» **WORK ORDER**
Only lines holding the word "provided" are needed; copy each of them from the material.

···

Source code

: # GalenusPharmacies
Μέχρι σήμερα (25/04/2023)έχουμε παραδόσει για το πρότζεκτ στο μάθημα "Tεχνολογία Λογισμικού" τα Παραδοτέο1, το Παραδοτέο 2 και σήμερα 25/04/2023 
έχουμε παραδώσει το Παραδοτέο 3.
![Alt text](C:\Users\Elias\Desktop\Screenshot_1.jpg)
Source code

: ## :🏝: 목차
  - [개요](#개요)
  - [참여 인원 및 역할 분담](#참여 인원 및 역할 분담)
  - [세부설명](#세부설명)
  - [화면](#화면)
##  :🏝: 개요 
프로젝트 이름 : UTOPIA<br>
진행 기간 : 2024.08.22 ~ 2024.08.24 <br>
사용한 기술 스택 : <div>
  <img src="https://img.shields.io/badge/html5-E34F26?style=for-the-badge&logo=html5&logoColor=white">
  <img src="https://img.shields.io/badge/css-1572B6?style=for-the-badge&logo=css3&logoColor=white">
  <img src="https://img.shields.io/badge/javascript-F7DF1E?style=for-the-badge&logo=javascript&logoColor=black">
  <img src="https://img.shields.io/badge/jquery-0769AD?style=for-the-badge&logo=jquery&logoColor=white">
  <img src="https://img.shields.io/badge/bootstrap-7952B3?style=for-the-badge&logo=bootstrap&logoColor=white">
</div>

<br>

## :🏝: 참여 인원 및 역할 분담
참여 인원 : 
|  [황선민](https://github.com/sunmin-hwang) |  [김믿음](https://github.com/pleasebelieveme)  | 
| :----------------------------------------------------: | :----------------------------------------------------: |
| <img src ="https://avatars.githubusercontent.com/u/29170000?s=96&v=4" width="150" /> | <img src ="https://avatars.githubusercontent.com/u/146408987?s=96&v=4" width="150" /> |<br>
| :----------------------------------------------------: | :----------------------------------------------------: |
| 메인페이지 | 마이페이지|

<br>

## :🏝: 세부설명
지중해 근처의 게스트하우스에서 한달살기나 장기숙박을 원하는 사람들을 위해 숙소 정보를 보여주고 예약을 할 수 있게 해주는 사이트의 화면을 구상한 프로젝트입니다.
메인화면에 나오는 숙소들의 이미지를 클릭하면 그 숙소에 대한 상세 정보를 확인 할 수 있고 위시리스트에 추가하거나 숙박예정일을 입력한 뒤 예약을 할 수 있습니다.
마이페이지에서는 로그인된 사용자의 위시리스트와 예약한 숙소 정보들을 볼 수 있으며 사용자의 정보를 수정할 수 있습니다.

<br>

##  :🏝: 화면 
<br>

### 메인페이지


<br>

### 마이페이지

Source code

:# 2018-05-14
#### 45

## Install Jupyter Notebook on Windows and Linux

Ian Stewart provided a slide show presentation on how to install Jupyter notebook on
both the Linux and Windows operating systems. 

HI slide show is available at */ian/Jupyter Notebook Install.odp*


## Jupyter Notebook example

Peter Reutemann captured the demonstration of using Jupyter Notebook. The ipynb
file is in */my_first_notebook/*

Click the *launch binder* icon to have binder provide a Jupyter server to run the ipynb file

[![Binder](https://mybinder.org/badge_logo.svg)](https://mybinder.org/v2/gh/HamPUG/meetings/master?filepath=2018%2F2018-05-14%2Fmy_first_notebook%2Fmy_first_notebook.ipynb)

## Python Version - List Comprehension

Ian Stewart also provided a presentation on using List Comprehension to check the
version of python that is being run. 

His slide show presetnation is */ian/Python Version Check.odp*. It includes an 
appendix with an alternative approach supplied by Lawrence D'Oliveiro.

···

» **ANSWER SPACE**
Ian Stewart provided a slide show presentation on how to install Jupyter notebook on
Ian Stewart also provided a presentation on using List Comprehension to check the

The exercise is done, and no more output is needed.